As to beer; the best beers have been distilled into something else  On a hot day while working on my truck, a Bud will do. If I have a choice, I'll order a DAB.


----------



## t'kay (Jan 30, 2005)

For kicking it with close friends - High Quality Ales
For going home with strange men - Tequila
For trying to forget that I went home with a strange man - Scotch, straight up.
For pretending I'm a pirate - Rum
For pretending I'm punk rock - PBR
For pretending I'm sophisticated - Gin
For pretending I don't care..then I'm a big fan of "Anything"


----------



## croatan (Mar 23, 2005)

t'kay said:


> For kicking it with close friends - High Quality Ales
> For going home with strange men - Tequila
> For trying to forget that I went home with a strange man - Scotch, straight up.
> For pretending I'm a pirate - Rum
> ...


:r Tequila makes me go home with strange men, too. That's some scary stuff.


----------



## cameroncouch02 (Sep 22, 2005)

croatan said:


> :r Tequila makes me go home with strange men, too. That's some scary stuff.


Remind me in march that there is no tequila for you croatan.:r


----------



## croatan (Mar 23, 2005)

t'kay said:


> For trying to forget that I went home with a strange man - Scotch, straight up.





cameroncouch02 said:


> Remind me in march that there is no tequila for you croatan.:r


Don't worry about it, Cambug. I'll just give you a little scotch the next day.


----------



## Neuromancer (Sep 7, 2005)

Patron Silver Tequila for shots...Remy XO or Grand Marnier Cuvee du Cent Cinquantenaire for an after dinner drink or late evening pre-bedtime with my last cigar of the day...


----------



## ATLHARP (May 3, 2005)

Favorite Liquor: Either Maker's Mark or Ron Barcelo Anejo Rum

I just took a shot of the Barcelo Anejo and it is as smooth as silk.

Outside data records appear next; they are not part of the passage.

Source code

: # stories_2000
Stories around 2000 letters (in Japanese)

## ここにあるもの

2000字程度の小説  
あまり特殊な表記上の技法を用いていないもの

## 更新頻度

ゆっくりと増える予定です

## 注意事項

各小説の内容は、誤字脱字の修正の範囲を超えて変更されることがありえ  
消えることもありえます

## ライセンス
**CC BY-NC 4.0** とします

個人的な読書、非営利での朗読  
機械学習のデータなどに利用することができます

I can almost taste the sugar cane in it. 5 more shots and I will be ready to drive that school bus today.............. 


ATL


----------



## Hoppy (Sep 21, 2005)

My go to.... Dalmore 12.


----------



## DrStrangelove (Jun 8, 2005)

Beer and wine, Gin or Whisky(ey). Never Gin and Whisky. Its not so much beer before liquor that makes you sick as it is beer, dark, and clear.


----------



## croatanita (Sep 8, 2005)

Gotta love Crown - no coke though, needs to be mixed with club soda and a splash of citrus (lemon or lime will do). Vodka is always well-received - Hangar One and Ciroc martinis currently top the list. I don't like Gin, will drink Tequila but don't have a particular affinity toward it.


----------



## BigVito (Jan 1, 2000)

Blueface said:


> My favorite is the most common you will find anywhere.
> 
> It goes by the name ANYTHING.
> 
> ...


Soooo niiiice to know :r


----------



## bigswol2 (Feb 18, 2007)

Crown Royal!!

on the rocks or neat


----------



## Piper~Pilot (Mar 8, 2008)

Crown with a splash of soda. Second choice is chilled Vodka with coarse fresh ground pepper.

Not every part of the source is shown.